我有一些通过NLP处理器运行的XML。我必须在Python脚本中修改输出,所以对我来说没有XSLT。我正在尝试从XML中提取所有<TXT></TXT>中的原始文本作为字符串,但是我仍然坚持如何从ElementTree中提取原始文本。

到目前为止,我的代码是

import xml.etree.ElementTree as ET

xml_doc = """<?xml version="1.0" encoding="UTF-8"?>
<NORMDOC>
   <DOC>
      <DOCID>112233</DOCID>
      <TXT>
        <S sid="112233-SENT-001"><ENAMEX type="PERSON" id="PER-112233-001">George Washington</ENAMEX> and <ENAMEX type="PERSON" id="PER-112233-002">Thomas Jefferson</ENAMEX> were both founding fathers.</S>
        <S sid="112233-SENT-002"><ENAMEX type="PERSON" id="PER-112233-002">Thomas Jefferson</ENAMEX> has a social security number of <IDEX type="SSN" id="SSN-112233-075">222-22-2222</IDEX>.</S>
      </TXT>
   </DOC>
</NORMDOC>
"""

tree = ET.parse(xml_doc) # xml_doc is actually a file, but for reproducability it's the above xml

,然后从那里我要提取TXT中的所有内容作为剥离了标签的字符串。对于后续的其他一些进程,它必须是字符串。我想看起来像下面的output_txt

output_txt = "George Washington and Thomas Jefferson were both founding fathers. Thomas Jefferson has a social security number of 222-22-2222."
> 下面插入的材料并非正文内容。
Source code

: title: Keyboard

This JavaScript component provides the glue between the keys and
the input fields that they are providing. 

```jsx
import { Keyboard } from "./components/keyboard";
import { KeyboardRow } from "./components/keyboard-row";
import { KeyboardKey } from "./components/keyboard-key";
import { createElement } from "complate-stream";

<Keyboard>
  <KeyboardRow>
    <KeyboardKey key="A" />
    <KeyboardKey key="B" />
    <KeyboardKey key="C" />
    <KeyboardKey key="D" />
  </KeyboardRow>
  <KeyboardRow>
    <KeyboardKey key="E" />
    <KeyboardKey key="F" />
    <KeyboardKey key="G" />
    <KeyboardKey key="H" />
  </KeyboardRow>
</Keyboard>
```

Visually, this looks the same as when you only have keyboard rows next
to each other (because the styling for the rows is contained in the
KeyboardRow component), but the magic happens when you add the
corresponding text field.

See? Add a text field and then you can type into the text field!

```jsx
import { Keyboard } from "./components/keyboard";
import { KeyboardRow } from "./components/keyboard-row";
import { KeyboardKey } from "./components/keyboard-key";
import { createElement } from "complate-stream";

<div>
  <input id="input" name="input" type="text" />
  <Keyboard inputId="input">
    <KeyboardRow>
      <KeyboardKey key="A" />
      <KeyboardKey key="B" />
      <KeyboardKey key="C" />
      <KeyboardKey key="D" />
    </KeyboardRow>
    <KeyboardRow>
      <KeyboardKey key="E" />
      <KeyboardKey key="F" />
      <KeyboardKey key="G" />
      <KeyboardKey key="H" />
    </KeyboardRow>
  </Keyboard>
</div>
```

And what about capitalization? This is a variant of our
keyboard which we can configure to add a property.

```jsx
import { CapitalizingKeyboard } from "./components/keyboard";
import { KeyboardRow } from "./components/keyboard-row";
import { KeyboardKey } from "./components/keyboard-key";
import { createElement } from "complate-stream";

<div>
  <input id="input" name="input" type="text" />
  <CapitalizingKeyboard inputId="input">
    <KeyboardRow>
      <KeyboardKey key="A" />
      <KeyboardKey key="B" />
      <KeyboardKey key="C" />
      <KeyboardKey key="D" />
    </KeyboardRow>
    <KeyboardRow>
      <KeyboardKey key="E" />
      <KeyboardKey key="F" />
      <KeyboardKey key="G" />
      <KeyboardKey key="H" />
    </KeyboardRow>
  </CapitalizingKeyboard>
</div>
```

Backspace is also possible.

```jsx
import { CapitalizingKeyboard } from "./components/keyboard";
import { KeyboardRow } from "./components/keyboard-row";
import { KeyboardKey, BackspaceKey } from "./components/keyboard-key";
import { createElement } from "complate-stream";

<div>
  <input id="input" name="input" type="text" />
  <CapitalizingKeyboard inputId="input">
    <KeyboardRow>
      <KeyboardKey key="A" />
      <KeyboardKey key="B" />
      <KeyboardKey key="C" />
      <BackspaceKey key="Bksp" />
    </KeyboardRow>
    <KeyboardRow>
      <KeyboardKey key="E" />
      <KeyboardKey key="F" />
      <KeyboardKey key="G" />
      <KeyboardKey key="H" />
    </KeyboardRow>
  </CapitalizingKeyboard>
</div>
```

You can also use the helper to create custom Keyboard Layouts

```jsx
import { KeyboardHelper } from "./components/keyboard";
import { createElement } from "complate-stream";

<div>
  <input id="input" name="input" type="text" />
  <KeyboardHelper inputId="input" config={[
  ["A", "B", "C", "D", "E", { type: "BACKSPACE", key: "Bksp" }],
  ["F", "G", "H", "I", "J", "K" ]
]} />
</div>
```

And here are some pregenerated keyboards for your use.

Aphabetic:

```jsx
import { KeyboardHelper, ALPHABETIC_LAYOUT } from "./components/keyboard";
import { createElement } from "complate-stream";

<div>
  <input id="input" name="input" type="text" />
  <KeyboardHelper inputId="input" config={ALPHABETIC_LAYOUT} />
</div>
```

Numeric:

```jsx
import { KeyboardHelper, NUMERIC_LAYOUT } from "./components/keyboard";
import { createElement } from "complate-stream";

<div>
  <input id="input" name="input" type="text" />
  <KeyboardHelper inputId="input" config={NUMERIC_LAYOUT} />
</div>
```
我想这应该相当容易和直接,但我只是想不通。我尝试使用this解决方案,但得到了AttributeError: 'ElementTree' object has no attribute 'itertext',它将删除xml中的所有标签,而只是剥离<TXT></TXT>之间的标签。

1 个答案:

答案 0 :(得分:2)

通常我会使用普通的XPath来做到这一点:

normalize-space(//TXT)

但是,ElementTree中对XPath的支持是有限的,因此您只能在lxml中做到这一点。

要在ElementTree中执行此操作,我将执行与您在问题中链接到的答案类似的操作;使用tostring使用method="text"将其强制为纯文本。您还希望规范化空白。

示例...

import xml.etree.ElementTree as ET

xml_doc = """<?xml version="1.0" encoding="UTF-8"?>
<NORMDOC>
   <DOC>
      <DOCID>112233</DOCID>
      <TXT>
        <S sid="112233-SENT-001"><ENAMEX type="PERSON" id="PER-112233-001">George Washington</ENAMEX> and <ENAMEX type="PERSON" id="PER-112233-002">Thomas Jefferson</ENAMEX> were both founding fathers.</S>
        <S sid="112233-SENT-002"><ENAMEX type="PERSON" id="PER-112233-002">Thomas Jefferson</ENAMEX> has a social security number of <IDEX type="SSN" id="SSN-112233-075">222-22-2222</IDEX>.</S>
      </TXT>
   </DOC>
</NORMDOC>
"""

tree = ET.fromstring(xml_doc)

txt = tree.find(".//TXT")
raw_text = ET.tostring(txt, encoding='utf8', method='text').decode()
normalized_text = " ".join(raw_text.split())
print(normalized_text)

打印输出...

George Washington and Thomas Jefferson were both founding fathers. Thomas Jefferson has a social security number of 222-22-2222.